### ABOUT THIS EXERCISE
Return each line below holding the string "produced".
+++ PROVIDED ENTRIES +++
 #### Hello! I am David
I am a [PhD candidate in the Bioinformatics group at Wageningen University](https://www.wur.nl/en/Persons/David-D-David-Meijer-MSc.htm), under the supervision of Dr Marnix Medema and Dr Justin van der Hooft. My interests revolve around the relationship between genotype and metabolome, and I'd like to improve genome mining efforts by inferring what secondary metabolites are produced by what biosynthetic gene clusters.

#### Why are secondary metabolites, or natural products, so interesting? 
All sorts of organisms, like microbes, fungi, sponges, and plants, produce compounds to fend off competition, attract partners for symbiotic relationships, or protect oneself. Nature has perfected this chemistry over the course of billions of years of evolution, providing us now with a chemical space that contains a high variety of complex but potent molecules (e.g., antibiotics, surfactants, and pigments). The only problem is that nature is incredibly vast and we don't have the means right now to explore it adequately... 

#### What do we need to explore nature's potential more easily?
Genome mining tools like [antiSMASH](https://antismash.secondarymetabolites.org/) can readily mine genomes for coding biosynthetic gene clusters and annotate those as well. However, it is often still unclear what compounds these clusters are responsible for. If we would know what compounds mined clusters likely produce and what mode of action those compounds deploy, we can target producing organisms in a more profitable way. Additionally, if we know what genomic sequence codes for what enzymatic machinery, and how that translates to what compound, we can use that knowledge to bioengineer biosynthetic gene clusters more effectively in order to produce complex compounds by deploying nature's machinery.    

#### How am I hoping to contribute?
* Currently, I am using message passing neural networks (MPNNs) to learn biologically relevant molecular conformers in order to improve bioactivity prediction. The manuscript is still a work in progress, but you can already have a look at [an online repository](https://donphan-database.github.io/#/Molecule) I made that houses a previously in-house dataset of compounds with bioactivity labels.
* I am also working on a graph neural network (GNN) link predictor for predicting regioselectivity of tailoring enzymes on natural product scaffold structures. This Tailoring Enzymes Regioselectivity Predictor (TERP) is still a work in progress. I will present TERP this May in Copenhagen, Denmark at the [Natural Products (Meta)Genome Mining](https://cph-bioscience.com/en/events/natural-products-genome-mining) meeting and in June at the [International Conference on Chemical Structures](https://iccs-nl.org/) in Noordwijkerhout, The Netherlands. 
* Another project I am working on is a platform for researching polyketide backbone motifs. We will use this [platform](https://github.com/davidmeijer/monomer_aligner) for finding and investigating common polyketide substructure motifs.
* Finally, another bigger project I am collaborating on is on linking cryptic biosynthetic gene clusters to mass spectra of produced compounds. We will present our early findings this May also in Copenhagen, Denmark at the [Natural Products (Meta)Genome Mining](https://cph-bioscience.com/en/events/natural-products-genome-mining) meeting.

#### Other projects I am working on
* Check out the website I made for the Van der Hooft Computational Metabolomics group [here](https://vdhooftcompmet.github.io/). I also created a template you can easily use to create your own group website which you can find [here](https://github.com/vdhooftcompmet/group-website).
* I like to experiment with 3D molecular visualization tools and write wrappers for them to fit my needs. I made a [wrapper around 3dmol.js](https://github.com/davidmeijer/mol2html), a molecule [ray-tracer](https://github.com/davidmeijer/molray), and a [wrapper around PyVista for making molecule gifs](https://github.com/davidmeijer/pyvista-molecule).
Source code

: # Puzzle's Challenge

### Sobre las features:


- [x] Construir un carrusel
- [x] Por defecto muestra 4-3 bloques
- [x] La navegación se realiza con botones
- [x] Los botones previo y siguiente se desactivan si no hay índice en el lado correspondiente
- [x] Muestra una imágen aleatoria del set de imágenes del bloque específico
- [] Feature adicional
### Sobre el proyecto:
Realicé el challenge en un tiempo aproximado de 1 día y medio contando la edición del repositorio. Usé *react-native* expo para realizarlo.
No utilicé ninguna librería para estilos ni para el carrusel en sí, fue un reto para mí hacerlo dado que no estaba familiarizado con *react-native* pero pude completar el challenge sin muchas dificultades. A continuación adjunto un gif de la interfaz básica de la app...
+++
### RESULT FOR THIS EXERCISE
I am a [PhD candidate in the Bioinformatics group at Wageningen University](https://www.wur.nl/en/Persons/David-D-David-Meijer-MSc.htm), under the supervision of Dr Marnix Medema and Dr Justin van der Hooft. My interests revolve around the relationship between genotype and metabolome, and I'd like to improve genome mining efforts by inferring what secondary metabolites are produced by what biosynthetic gene clusters.
* Finally, another bigger project I am collaborating on is on linking cryptic biosynthetic gene clusters to mass spectra of produced compounds. We will present our early findings this May also in Copenhagen, Denmark at the [Natural Products (Meta)Genome Mining](https://cph-bioscience.com/en/events/natural-products-genome-mining) meeting.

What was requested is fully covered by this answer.